Łącznik stabilizatora

  
Sortuj wg daty:
rosnąco malejąco
Witam Klubowiczów.

Czy wy macie podobny problem z złącznikami stabilizatorów jak ja. Jeżdzę Omegą już 4 rok najpier 2.0 16V teraz MV6 i w tych autach wymieniałem już 8 razy łączniki stabilizatorów, co się dzieje czy teraz robią taki szrot czy nasze drogi takie już są. Powiem że kupowałem już różne łączniki i te za 160 złociszy i te za 30 złociszy i wszystkie na jedno kopyto.

Pozdrawiam i do usłyszenia
  
 
Ja mam u siebie oryginały już pół roku i jest luks.Założyłem takowe w zeszłym tygodniu do ojca Omy(bo po 3 miechach jazdy po polskich drogach padły) i zobaczymy jak długo pojeździ.
  
 
Ja zdałem się w tym wypadku na warsztat.
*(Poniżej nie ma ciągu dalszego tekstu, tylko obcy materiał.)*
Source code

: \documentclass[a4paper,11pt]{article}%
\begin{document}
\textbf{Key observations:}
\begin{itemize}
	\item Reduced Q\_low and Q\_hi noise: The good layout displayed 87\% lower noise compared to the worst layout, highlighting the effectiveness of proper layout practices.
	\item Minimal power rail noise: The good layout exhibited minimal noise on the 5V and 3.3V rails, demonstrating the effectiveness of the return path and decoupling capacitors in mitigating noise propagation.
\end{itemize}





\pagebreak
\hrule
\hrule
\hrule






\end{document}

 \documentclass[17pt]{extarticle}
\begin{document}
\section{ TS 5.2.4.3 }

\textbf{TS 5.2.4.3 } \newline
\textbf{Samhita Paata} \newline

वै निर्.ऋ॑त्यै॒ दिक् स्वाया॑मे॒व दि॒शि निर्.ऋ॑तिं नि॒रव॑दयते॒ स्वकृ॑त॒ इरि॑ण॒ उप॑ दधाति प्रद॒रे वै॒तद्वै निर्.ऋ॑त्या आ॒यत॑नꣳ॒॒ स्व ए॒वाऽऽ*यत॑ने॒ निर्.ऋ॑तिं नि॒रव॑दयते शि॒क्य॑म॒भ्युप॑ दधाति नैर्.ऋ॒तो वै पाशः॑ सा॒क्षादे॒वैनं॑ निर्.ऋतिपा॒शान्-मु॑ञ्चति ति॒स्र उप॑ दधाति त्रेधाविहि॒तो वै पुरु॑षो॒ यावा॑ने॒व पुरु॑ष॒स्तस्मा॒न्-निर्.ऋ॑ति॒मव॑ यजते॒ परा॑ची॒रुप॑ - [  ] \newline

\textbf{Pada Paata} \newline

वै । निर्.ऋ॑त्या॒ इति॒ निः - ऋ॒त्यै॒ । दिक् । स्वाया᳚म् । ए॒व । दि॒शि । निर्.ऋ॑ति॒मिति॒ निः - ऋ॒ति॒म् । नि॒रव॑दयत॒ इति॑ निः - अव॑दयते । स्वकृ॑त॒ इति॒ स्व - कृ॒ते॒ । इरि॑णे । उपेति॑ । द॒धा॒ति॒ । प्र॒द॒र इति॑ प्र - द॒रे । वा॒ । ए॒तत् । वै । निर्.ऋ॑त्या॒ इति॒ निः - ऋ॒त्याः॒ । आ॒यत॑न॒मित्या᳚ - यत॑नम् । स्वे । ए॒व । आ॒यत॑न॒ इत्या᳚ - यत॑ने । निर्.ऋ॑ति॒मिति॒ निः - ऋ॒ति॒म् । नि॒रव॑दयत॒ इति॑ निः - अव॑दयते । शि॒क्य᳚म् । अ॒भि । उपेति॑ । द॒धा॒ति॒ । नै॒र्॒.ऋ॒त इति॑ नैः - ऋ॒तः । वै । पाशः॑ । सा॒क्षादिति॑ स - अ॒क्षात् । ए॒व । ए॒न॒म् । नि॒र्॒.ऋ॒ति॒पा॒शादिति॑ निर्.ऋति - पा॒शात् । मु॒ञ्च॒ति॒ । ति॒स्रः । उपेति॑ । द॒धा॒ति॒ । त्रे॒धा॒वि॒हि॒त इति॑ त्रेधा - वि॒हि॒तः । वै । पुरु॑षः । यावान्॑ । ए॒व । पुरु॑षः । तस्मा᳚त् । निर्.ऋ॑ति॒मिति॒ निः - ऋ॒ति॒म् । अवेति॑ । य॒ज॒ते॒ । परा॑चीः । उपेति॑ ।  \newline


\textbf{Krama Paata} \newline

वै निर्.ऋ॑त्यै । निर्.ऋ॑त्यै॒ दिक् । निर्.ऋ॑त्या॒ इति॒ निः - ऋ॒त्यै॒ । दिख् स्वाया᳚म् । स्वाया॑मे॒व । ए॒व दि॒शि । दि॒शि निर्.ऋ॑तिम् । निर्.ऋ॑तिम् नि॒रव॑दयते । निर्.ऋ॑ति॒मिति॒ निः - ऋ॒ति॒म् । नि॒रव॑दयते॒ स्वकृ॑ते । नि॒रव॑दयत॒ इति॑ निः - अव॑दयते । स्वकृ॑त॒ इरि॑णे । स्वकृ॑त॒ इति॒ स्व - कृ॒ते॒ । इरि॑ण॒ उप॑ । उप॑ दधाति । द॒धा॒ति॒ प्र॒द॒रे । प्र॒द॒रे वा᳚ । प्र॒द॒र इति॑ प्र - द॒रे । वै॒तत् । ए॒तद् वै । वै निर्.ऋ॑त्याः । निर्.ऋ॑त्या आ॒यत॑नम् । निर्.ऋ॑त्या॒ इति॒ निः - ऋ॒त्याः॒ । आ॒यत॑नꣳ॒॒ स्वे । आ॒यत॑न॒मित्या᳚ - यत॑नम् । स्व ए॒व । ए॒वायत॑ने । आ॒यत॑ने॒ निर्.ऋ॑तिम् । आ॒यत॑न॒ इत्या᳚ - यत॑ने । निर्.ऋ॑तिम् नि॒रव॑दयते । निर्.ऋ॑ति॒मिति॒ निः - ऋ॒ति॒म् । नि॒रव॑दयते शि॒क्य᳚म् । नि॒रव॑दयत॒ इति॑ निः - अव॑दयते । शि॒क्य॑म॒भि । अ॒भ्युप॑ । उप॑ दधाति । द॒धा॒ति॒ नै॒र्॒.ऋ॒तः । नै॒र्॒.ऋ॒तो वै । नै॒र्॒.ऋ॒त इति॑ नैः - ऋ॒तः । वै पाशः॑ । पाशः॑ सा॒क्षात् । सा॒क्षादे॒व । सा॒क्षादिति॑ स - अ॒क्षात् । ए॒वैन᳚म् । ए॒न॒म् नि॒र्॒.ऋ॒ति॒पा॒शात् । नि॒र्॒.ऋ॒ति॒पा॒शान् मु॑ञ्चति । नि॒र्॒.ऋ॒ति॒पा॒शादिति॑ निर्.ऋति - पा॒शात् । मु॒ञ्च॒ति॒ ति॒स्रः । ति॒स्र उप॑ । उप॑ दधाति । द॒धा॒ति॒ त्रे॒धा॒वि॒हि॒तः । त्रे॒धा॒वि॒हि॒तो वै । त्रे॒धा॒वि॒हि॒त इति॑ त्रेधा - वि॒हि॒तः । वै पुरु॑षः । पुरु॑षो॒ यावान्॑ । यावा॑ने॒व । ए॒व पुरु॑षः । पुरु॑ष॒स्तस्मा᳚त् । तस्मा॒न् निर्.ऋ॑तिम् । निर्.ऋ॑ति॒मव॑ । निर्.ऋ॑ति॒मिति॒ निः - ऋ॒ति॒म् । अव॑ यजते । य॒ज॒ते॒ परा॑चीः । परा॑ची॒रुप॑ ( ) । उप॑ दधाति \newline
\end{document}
Jak kupiłem Omę musiałem wymienić obydwa. Pojechałem do warsztatu i załorzyli swoje. Od ponad półtora roku jeżdżę do nich na wymiany gwarancyjne. Średnio jeden wytrzymuje mi ok. 4 miesięcy.
  
 
Cytat:
Pojechałem do warsztatu i załorzyli swoje. Od ponad półtora roku jeżdżę do nich na wymiany gwarancyjne. Średnio jeden wytrzymuje mi ok. 4 miesięcy.
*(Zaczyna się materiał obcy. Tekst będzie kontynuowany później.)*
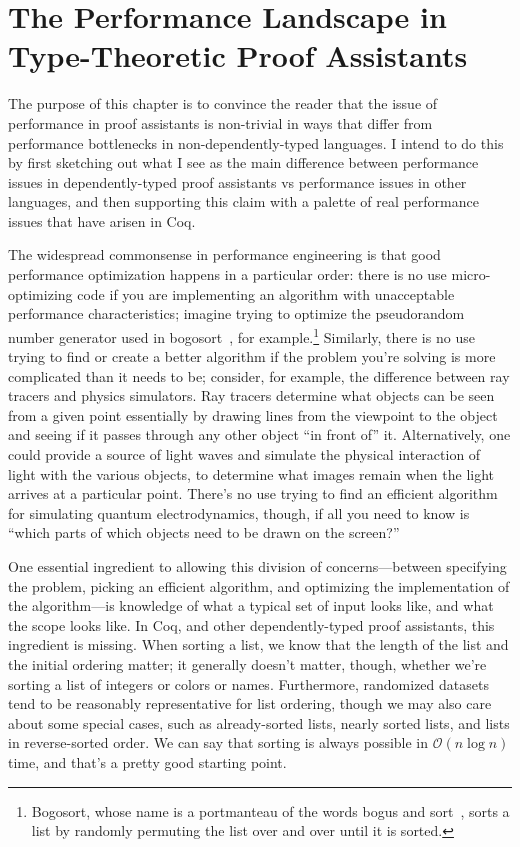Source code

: \chapter{The Performance Landscape in Type-Theoretic Proof Assistants} \label{ch:perf-failures}

The purpose of this chapter is to convince the reader that the issue of performance in proof assistants is non-trivial in ways that differ from performance bottlenecks in non-dependently-typed languages.
I intend to do this by first sketching out what I see as the main difference between performance issues in dependently-typed proof assistants vs performance issues in other languages, and then supporting this claim with a palette of real performance issues that have arisen in Coq.

The widespread commonsense in performance engineering\cite{commonsense-perf-engineering-order-of-operations} is that good performance optimization happens in a particular order:
there is no use micro-optimizing code if you are implementing an algorithm with unacceptable performance characteristics; imagine trying to optimize the pseudorandom number generator used in bogosort~\cite{bogosort}, for example.\footnote{Bogosort, whose name is a portmanteau of the words bogus and sort~\cite{bogosort-name}, sorts a list by randomly permuting the list over and over until it is sorted.}
Similarly, there is no use trying to find or create a better algorithm if the problem you're solving is more complicated than it needs to be; consider, for example, the difference between ray tracers and physics simulators.
Ray tracers determine what objects can be seen from a given point essentially by drawing lines from the viewpoint to the object and seeing if it passes through any other object ``in front of'' it.
Alternatively, one could provide a source of light waves and simulate the physical interaction of light with the various objects, to determine what images remain when the light arrives at a particular point.
There's no use trying to find an efficient algorithm for simulating quantum electrodynamics, though, if all you need to know is ``which parts of which objects need to be drawn on the screen?''

One essential ingredient to allowing this division of concerns---between specifying the problem, picking an efficient algorithm, and optimizing the implementation of the algorithm---is knowledge of what a typical set of input looks like, and what the scope looks like.
In Coq, and other dependently-typed proof assistants, this ingredient is missing.
When sorting a list, we know that the length of the list and the initial ordering matter; it generally doesn't matter, though, whether we're sorting a list of integers or colors or names.
Furthermore, randomized datasets tend to be reasonably representative for list ordering, though we may also care about some special cases, such as already-sorted lists, nearly sorted lists, and lists in reverse-sorted order.
We can say that sorting is always possible in $\mathcal O(n\log n)$ time, and that's a pretty good starting point.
to też jakiś sposób , a ile jest na nie gwarancji?
  
 
ponoc najlepsze to "febi" --.>nie wiem jak sie to dokladnie pisze
  
 
...a ja miałem oryginały opla ponad 2 lata, a teraz to średnio co 3 miechy lecą.
Poza tym wystarczy posłuchać jak zawieszenie pracuje na polskich dołach-no właśnie kto policzy ile jest średnio stuk i puk zawieszenia na 1km nibyasfaltu?
Pozdrawiam!
  
 
Cytat:
2004-11-23 21:57:51, Tomi20SE pisze:
...a ja miałem oryginały opla ponad 2 lata, a teraz to średnio co 3 miechy lecą. Poza tym wystarczy posłuchać jak zawieszenie pracuje na polskich dołach-no właśnie kto policzy ile jest średnio stuk i puk zawieszenia na 1km nibyasfaltu? Pozdrawiam!
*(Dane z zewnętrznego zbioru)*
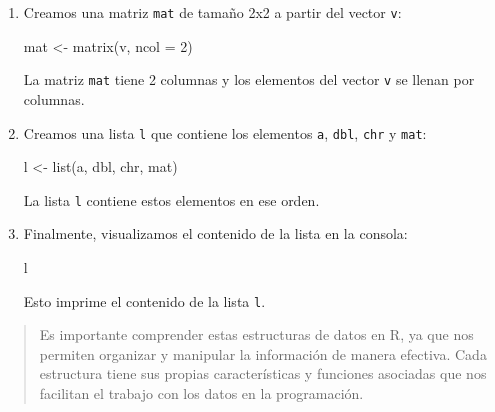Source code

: \documentclass[
  jou,
  floatsintext,
  longtable,
  a4paper,
  nolmodern,
  notxfonts,
  notimes,
  12pt,
  colorlinks=true,linkcolor=blue,citecolor=blue,urlcolor=blue]{apa7}
\newenvironment{Shaded}{\begin{snugshade}}{\end{snugshade}}
\newcommand{\AttributeTok}[1]{\textcolor[rgb]{0.40,0.45,0.13}{#1}}
\newcommand{\DecValTok}[1]{\textcolor[rgb]{0.68,0.00,0.00}{#1}}
\newcommand{\FloatTok}[1]{\textcolor[rgb]{0.68,0.00,0.00}{#1}}
\newcommand{\FunctionTok}[1]{\textcolor[rgb]{0.28,0.35,0.67}{#1}}
\newcommand{\NormalTok}[1]{\textcolor[rgb]{0.00,0.23,0.31}{#1}}
\newcommand{\OtherTok}[1]{\textcolor[rgb]{0.00,0.23,0.31}{#1}}
\begin{document}
\begin{enumerate}
\begin{Shaded}
\begin{Highlighting}[]
\NormalTok{v }\OtherTok{\textless{}{-}} \FunctionTok{c}\NormalTok{(}\FloatTok{1.1}\NormalTok{, }\FloatTok{1.2}\NormalTok{, }\FloatTok{1.3}\NormalTok{, }\FloatTok{1.4}\NormalTok{)}
\end{Highlighting}
\end{Shaded}
\item
  Creamos una matriz \texttt{mat} de tamaño 2x2 a partir del vector
  \texttt{v}:

\begin{Shaded}
\begin{Highlighting}[]
\NormalTok{mat }\OtherTok{\textless{}{-}} \FunctionTok{matrix}\NormalTok{(v, }\AttributeTok{ncol =} \DecValTok{2}\NormalTok{)}
\end{Highlighting}
\end{Shaded}

  La matriz \texttt{mat} tiene 2 columnas y los elementos del vector
  \texttt{v} se llenan por columnas.
\item
  Creamos una lista \texttt{l} que contiene los elementos \texttt{a},
  \texttt{dbl}, \texttt{chr} y \texttt{mat}:

\begin{Shaded}
\begin{Highlighting}[]
\NormalTok{l }\OtherTok{\textless{}{-}} \FunctionTok{list}\NormalTok{(a, dbl, chr, mat)}
\end{Highlighting}
\end{Shaded}

  La lista \texttt{l} contiene estos elementos en ese orden.
\item
  Finalmente, visualizamos el contenido de la lista en la consola:

\begin{Shaded}
\begin{Highlighting}[]
\NormalTok{l}
\end{Highlighting}
\end{Shaded}

  Esto imprime el contenido de la lista \texttt{l}.
\end{enumerate}

\begin{quote}
Es importante comprender estas estructuras de datos en R, ya que nos
permiten organizar y manipular la información de manera efectiva. Cada
estructura tiene sus propias características y funciones asociadas que
nos facilitan el trabajo con los datos en la programación.
\end{quote}
\end{document}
plyta ma 2 metry dlugosci a w kazdej plycie sa srednio 2 dziury
(na drodze szybkiego ruchu kolo gliwic lub legnicy)
  
 
Ja założyłem te z najniższej półki po 28zł szt. i po 15 tys jest ok! Dodam,że większość z tych tys. to jazda po mieście!
  
 
czyli widze ze u was też lecą łączniki czyli wszystko w normie tylko lac grzac i wymieniac

pozdrówka dla wszystkich
  
 
3 lata temu założyłem TRW i do dzisiaj jest OK A-Ha robię OMESIĄ rocznie 5000 km Może dla tego

Pozdrawiam
Edmund Dantes
  
 
Cytat:
2004-11-23 20:36:37, Diro pisze:
to też jakiś sposób , a ile jest na nie gwarancji?



Firma Moog - szajs nie z tej ziemi.
A gwarancja standardowo 1 rok na części w warsztacie.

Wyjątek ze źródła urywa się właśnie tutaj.